Output all of the data exactly as it appears, but leave out any pictures it contains.

Records for this task section start

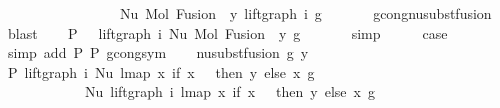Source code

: \begin{isabellebody}
\ \ \ \ \ \ \ \ \ \ \ \ \ \ \ \ \ Nu\ {\isacharparenleft}{\kern0pt}Mol\ {\isacharparenleft}{\kern0pt}Fusion\ {}\ y{\isacharparenright}{\kern0pt}\ {\isacharparenleft}{\kern0pt}lift{\isacharunderscore}{\kern0pt}graph\ i\ g{\isacharparenright}{\kern0pt}{\isacharparenright}{\kern0pt}{\isachardoublequoteclose}\isanewline
\ \ \ \ \ \isamarkupfalse%
\ gcong{\isachardot}{\kern0pt}nu{\isacharunderscore}{\kern0pt}subst{\isacharunderscore}{\kern0pt}fusion{}\ \isamarkupfalse%
\ blast\isanewline
\ \ \isamarkupfalse%
\ P{}{\isacharcolon}{\kern0pt}\ {\isachardoublequoteopen}{\isachardot}{\kern0pt}{\isachardot}{\kern0pt}{\isachardot}{\kern0pt}\ {\isacharequal}{\kern0pt}\ lift{\isacharunderscore}{\kern0pt}graph\ i\ {\isacharparenleft}{\kern0pt}Nu\ {\isacharparenleft}{\kern0pt}Mol\ {\isacharparenleft}{\kern0pt}Fusion\ {}\ y{\isacharparenright}{\kern0pt}\ g{\isacharparenright}{\kern0pt}{\isacharparenright}{\kern0pt}{\isachardoublequoteclose}\isanewline
\ \ \ \ \ \isamarkupfalse%
\ simp\isanewline
\ \ \isamarkupfalse%
\ \isamarkupfalse%
\ {\isacharquery}{\kern0pt}case\isanewline
\ \ \ \ \ \isamarkupfalse%
\ {\isacharparenleft}{\kern0pt}simp\ add{\isacharcolon}{\kern0pt}\ P{}\ P{}\ gcong{\isachardot}{\kern0pt}sym{\isacharparenright}{\kern0pt}\isanewline
{}\isamarkupfalse%
\isanewline
\ \ \isamarkupfalse%
\ {\isacharparenleft}{\kern0pt}nu{\isacharunderscore}{\kern0pt}subst{\isacharunderscore}{\kern0pt}fusion{}\ g\ y{\isacharparenright}{\kern0pt}\isanewline
\ \ \isamarkupfalse%
\ P{}{\isacharcolon}{\kern0pt}\ {\isachardoublequoteopen}lift{\isacharunderscore}{\kern0pt}graph\ i\ {\isacharparenleft}{\kern0pt}Nu\ {\isacharparenleft}{\kern0pt}lmap\ {\isacharparenleft}{\kern0pt}{\isasymlambda}x{\isachardot}{\kern0pt}\ if\ x\ {\isacharequal}{\kern0pt}\ {}\ then\ y\ else\ x{\isacharparenright}{\kern0pt}\ g{\isacharparenright}{\kern0pt}{\isacharparenright}{\kern0pt}\ {\isacharequal}{\kern0pt}\isanewline
\ \ \ \ \ \ \ \ \ \ \ \ Nu\ {\isacharparenleft}{\kern0pt}lift{\isacharunderscore}{\kern0pt}graph\ i\ {\isacharparenleft}{\kern0pt}lmap\ {\isacharparenleft}{\kern0pt}{\isasymlambda}x{\isachardot}{\kern0pt}\ if\ x\ {\isacharequal}{\kern0pt}\ {}\ then\ y\ else\ x{\isacharparenright}{\kern0pt}\ g{\isacharparenright}{\kern0pt}{\isacharparenright}{\kern0pt}{\isachardoublequoteclose}\isanewline

\end{isabellebody}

Records for this task section end

Result:
Source code

: \begin{isabellebody}
\ \ \ \ \ \ \ \ \ \ \ \ \ \ \ \ \ Nu\ {\isacharparenleft}{\kern0pt}Mol\ {\isacharparenleft}{\kern0pt}Fusion\ {}\ y{\isacharparenright}{\kern0pt}\ {\isacharparenleft}{\kern0pt}lift{\isacharunderscore}{\kern0pt}graph\ i\ g{\isacharparenright}{\kern0pt}{\isacharparenright}{\kern0pt}{\isachardoublequoteclose}\isanewline
\ \ \ \ \ \isamarkupfalse%
\ gcong{\isachardot}{\kern0pt}nu{\isacharunderscore}{\kern0pt}subst{\isacharunderscore}{\kern0pt}fusion{}\ \isamarkupfalse%
\ blast\isanewline
\ \ \isamarkupfalse%
\ P{}{\isacharcolon}{\kern0pt}\ {\isachardoublequoteopen}{\isachardot}{\kern0pt}{\isachardot}{\kern0pt}{\isachardot}{\kern0pt}\ {\isacharequal}{\kern0pt}\ lift{\isacharunderscore}{\kern0pt}graph\ i\ {\isacharparenleft}{\kern0pt}Nu\ {\isacharparenleft}{\kern0pt}Mol\ {\isacharparenleft}{\kern0pt}Fusion\ {}\ y{\isacharparenright}{\kern0pt}\ g{\isacharparenright}{\kern0pt}{\isacharparenright}{\kern0pt}{\isachardoublequoteclose}\isanewline
\ \ \ \ \ \isamarkupfalse%
\ simp\isanewline
\ \ \isamarkupfalse%
\ \isamarkupfalse%
\ {\isacharquery}{\kern0pt}case\isanewline
\ \ \ \ \ \isamarkupfalse%
\ {\isacharparenleft}{\kern0pt}simp\ add{\isacharcolon}{\kern0pt}\ P{}\ P{}\ gcong{\isachardot}{\kern0pt}sym{\isacharparenright}{\kern0pt}\isanewline
{}\isamarkupfalse%
\isanewline
\ \ \isamarkupfalse%
\ {\isacharparenleft}{\kern0pt}nu{\isacharunderscore}{\kern0pt}subst{\isacharunderscore}{\kern0pt}fusion{}\ g\ y{\isacharparenright}{\kern0pt}\isanewline
\ \ \isamarkupfalse%
\ P{}{\isacharcolon}{\kern0pt}\ {\isachardoublequoteopen}lift{\isacharunderscore}{\kern0pt}graph\ i\ {\isacharparenleft}{\kern0pt}Nu\ {\isacharparenleft}{\kern0pt}lmap\ {\isacharparenleft}{\kern0pt}{\isasymlambda}x{\isachardot}{\kern0pt}\ if\ x\ {\isacharequal}{\kern0pt}\ {}\ then\ y\ else\ x{\isacharparenright}{\kern0pt}\ g{\isacharparenright}{\kern0pt}{\isacharparenright}{\kern0pt}\ {\isacharequal}{\kern0pt}\isanewline
\ \ \ \ \ \ \ \ \ \ \ \ Nu\ {\isacharparenleft}{\kern0pt}lift{\isacharunderscore}{\kern0pt}graph\ i\ {\isacharparenleft}{\kern0pt}lmap\ {\isacharparenleft}{\kern0pt}{\isasymlambda}x{\isachardot}{\kern0pt}\ if\ x\ {\isacharequal}{\kern0pt}\ {}\ then\ y\ else\ x{\isacharparenright}{\kern0pt}\ g{\isacharparenright}{\kern0pt}{\isacharparenright}{\kern0pt}{\isachardoublequoteclose}\isanewline

\end{isabellebody}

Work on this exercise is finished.